For example, if you were to invest $10,000 into a one-year GIC with an interest rate of 3.50%, you’d have $10,350 when the term is up.
Variable-rate GICs
Variable-rate GICs have interest rates that can fluctuate during the term. This can benefit you when interest rates are rising, as they did for much of 2023, but it works against you if rates drop.
The variable rate of interest paid on these GICs is determined by the issuing financial institution’s prime rate, and can change at any time based on the market performance.
Though, your principal is still guaranteed, so you can’t actually lose money.
Market-linked GICs
Market-linked GICs give you a return based on the performance of the stock market. If markets go up, so does your rate of return. If markets drop, your returns sink, but your principal is still protected.
Registered GICs
A registered GIC is held in an account registered with the Canadian federal government and allows you to grow your savings tax-free, such as a registered retirement savings plan or a tax-free savings account. You won’t pay taxes on any interest you earn on your GIC while it’s in one of these accounts, but you’ll have to be mindful of any age or contribution limits.
Non-Registered GICs
A non-registered GIC is a GIC that isn’t held in a registered account. Since they’re not regulated by the government, they don’t come with any tax breaks or incentives. However, you won’t have to worry about age or contribution limits when investing in a non-registered GIC.
Foreign Exchange GICs
Foreign exchange GICs, such as U.S. dollar GICs, allow you to earn interest on foreign currency.
Are GICs insured?
GICs purchased through member banks of the Canadian Deposit Insurance Corporation (CDIC) are insured up to $100,000.

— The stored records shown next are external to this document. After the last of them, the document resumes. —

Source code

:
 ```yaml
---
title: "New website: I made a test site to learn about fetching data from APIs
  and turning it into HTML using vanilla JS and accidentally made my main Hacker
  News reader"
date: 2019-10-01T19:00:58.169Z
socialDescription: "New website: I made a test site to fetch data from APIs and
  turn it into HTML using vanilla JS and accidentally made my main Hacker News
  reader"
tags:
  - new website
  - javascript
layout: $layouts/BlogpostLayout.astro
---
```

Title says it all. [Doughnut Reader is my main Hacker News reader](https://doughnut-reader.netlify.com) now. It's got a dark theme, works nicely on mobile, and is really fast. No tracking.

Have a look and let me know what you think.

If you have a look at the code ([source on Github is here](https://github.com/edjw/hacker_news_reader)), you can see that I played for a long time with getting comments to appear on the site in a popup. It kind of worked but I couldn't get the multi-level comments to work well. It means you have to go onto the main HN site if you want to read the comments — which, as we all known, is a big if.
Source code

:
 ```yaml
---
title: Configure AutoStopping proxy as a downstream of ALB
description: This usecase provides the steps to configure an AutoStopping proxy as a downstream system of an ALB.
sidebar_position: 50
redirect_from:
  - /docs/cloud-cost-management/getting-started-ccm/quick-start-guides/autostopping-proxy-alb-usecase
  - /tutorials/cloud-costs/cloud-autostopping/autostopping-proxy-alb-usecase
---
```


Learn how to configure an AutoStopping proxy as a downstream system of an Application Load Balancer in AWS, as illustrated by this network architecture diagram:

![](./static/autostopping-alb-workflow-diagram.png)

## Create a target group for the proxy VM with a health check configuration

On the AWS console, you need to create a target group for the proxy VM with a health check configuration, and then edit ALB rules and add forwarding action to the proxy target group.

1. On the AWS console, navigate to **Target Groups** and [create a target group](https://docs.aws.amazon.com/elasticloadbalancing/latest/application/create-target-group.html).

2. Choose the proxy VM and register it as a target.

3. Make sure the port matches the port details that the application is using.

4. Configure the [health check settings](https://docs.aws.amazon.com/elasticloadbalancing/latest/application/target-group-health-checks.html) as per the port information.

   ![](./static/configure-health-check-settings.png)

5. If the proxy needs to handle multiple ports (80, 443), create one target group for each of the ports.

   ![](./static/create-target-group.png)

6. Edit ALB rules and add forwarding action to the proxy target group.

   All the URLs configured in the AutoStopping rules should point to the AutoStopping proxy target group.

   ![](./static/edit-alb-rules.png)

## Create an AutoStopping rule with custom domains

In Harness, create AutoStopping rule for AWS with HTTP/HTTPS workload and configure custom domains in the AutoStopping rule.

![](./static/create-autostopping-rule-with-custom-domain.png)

Term deposits purchased from a credit union or caisse populaire, are covered by a corporation within your province or territory of residence. For example, residents of Ontario who purchase a GIC via a credit union would be covered up to $250,000 thanks to the Financial Services Regulatory Authority (FSRA) of Ontario’s Deposit Insurance Reserve Fund (DIRF).
GIC pros and cons
GICs can be an ideal product for someone with a short investment timeline and a low risk tolerance. But you should consider the main benefits and drawbacks that may impact your individual goals before investing.
Advantages of GICs
- The principal investment is secure and can be cashed in full at the end of the GIC term.
- Calculating return on fixed-rate GICs is relatively straightforward as it’s based on the length of the term and the amount deposited.
- You often receive a higher rate of return on GICs when interest rates are on the rise.
- You’re not taxed on the interest earned within a registered GIC.
Disadvantages of GICs
- There’s usually a minimum amount required to invest in a GIC. For example, $500 or $1,000.
- You’ll need to lock your money for the entire term if you want to get the full return.
- The interest rate offered on GICs may not beat inflation.
- You’ll be taxed on the interest earned if the GIC is held outside of a registered account.
How to buy a GIC
If you already have an account with a bank or credit union that offers online banking, you can usually purchase a GIC with just a few clicks.
If you want to buy a GIC from a financial institution you don’t bank with, you’ll first have to call an advisor or visit a branch to open a new account. When opening any new bank account, you may need to provide:
- Your personal information, including email and home address.
- Two pieces of valid government-issued IDs, such as your passport and driver’s licence.
- Your Social Insurance Number (SIN).
Before you add funds to your GIC, you’ll need to decide the type of account you want to hold your GIC in, such as:
- Tax-free savings accounts (TFSAs).
- Registered retirement savings plans (RRSPs).
- Registered retirement income funds (RRIFs).
- Locked-in retirement accounts (LIRAs).
- Non-registered accounts.
When you purchase GICs in a tax-friendly account, you won’t have to give a portion of your returns to the Canada Revenue Agency. If you hold your GICs in a non-registered, taxable account, all interest earned is fully taxable — but the portfolio still benefits from the added security of fixed-income investments.